Records supplied.
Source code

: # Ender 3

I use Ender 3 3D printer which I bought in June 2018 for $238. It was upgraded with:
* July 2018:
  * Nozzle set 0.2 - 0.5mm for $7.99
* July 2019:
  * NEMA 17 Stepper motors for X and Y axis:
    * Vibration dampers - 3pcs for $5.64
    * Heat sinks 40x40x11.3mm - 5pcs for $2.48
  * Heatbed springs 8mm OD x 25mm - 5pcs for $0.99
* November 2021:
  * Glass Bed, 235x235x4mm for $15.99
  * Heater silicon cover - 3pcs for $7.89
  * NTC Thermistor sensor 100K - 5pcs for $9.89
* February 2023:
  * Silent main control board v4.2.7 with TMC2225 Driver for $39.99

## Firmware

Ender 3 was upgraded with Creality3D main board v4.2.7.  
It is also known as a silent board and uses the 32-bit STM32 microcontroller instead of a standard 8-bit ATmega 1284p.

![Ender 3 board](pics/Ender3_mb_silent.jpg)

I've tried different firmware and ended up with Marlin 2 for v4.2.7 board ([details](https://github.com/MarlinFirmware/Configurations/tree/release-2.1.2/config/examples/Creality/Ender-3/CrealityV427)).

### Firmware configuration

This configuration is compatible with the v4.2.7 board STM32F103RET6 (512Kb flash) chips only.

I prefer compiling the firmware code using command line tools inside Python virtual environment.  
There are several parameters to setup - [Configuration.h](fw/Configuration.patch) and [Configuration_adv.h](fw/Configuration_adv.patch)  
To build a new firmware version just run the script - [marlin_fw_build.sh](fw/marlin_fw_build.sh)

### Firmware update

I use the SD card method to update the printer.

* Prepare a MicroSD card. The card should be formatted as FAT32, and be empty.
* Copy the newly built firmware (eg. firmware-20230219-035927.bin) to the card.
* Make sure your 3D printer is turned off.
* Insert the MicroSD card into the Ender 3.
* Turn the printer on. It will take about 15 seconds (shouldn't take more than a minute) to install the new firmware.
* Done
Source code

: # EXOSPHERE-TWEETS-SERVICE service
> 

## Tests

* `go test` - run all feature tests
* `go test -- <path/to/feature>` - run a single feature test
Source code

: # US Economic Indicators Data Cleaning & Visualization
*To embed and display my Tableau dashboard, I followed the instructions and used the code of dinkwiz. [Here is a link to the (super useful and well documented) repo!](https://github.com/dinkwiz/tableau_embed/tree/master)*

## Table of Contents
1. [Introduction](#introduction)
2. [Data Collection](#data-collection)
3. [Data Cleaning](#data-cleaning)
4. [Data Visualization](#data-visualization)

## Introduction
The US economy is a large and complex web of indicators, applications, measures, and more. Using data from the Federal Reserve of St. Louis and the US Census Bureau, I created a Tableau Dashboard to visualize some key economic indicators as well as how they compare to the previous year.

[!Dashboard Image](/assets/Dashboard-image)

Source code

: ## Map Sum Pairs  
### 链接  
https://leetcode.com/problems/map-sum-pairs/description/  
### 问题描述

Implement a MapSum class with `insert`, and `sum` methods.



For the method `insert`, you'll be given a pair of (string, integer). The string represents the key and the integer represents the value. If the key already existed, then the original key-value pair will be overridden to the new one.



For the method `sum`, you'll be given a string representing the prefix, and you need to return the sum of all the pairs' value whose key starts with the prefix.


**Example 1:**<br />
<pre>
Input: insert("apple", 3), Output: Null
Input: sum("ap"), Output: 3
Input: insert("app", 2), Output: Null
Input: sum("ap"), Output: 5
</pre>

Task objective. Say how many lines in the records hold the word "string", giving the number by itself.

Final answer. 2